Janelle heard the phone from the baby's room. She had been replacing the soft lightbulb in the little blue lamp on the dresser. The noon light dappled the copper mobile above her. She had purchased it in Berkeley on a happy Saturday in her first trimester, and it always filled her with the joy of those giddy and expectant months.

“Is Shane there?” a woman asked in a painfully soft voice. “Shane Oberest?”

“This is his wife,” Janelle stated, her voice rising as if asking a question. Over the phone she could hear murmurs of voices and distant music.

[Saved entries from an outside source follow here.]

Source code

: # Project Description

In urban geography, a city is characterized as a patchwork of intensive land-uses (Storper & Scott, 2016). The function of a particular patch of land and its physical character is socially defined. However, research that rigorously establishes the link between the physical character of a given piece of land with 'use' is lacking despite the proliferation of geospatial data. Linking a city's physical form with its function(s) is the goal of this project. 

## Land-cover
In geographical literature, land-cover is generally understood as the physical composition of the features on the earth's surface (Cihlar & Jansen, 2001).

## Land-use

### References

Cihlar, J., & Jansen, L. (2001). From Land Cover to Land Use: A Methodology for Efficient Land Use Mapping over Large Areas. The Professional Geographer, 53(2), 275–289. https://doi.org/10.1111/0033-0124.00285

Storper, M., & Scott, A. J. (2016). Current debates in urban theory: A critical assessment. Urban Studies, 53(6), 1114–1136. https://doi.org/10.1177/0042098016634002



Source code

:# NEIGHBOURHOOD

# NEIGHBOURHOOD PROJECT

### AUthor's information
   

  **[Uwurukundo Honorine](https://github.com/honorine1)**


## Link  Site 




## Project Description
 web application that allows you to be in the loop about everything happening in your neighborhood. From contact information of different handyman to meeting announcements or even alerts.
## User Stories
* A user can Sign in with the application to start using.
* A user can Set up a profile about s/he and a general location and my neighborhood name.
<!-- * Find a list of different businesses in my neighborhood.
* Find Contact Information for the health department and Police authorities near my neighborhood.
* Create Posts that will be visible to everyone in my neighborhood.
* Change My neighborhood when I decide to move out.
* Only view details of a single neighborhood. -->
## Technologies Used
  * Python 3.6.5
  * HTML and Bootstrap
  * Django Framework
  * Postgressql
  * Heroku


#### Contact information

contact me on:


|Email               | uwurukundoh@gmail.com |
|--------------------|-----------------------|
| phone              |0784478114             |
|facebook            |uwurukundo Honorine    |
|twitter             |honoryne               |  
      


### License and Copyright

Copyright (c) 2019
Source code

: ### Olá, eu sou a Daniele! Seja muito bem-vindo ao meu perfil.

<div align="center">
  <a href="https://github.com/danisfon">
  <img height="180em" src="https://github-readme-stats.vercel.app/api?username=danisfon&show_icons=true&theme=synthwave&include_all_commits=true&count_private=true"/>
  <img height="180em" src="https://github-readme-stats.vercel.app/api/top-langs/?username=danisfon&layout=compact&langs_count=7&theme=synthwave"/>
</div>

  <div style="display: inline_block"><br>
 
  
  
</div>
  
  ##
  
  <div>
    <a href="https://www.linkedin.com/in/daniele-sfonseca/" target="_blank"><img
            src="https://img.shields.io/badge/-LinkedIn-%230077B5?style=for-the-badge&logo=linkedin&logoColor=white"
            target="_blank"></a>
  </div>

The woman asked urgently, “How is Lily?”

Janelle frowned. “June?”

“Yes. How are they?”

Janelle took a long breath, steadying herself against the dresser. She could feel this woman's anxiety across the ether. “So Shane's on his way to get you guys,” she explained, her hands raising up to calm her.

“They're not
with
him?”

“June, I'm sorry. With him?”

“Lily and Caleb, aren't they with Shane? Driving?”

“Caleb left a message that you're at the Groveland Hotel?”

“No,” June sobbed. “No. That was before.”

All of Janelle's years as a manager flooded back through her body, and she turned very serious. Her voice dropped a full octave. “Where are you? Ask someone exactly where you are.”

After some mumbled conversation, June answered with an address. Janelle went downstairs to the computer and checked.

“That's between Groveland and Oakdale. It's okay, it's right on Shane's way. He's almost there. It'll just be an hour or so.” She paused. “But Caleb and your baby? You don't know where they are?”

“Oh, God.” Janelle heard her say to herself. “They're still running.”

•   •   •   •   •   •   •

Dawn unveiled a painting, pinks and grays, oranges and whites, masterly mist over brown tallgrass. It seemed a thing of glory. Far in the distance he squinted and made out a red barn. If ever there was such a place as America, Caleb thought, it was here.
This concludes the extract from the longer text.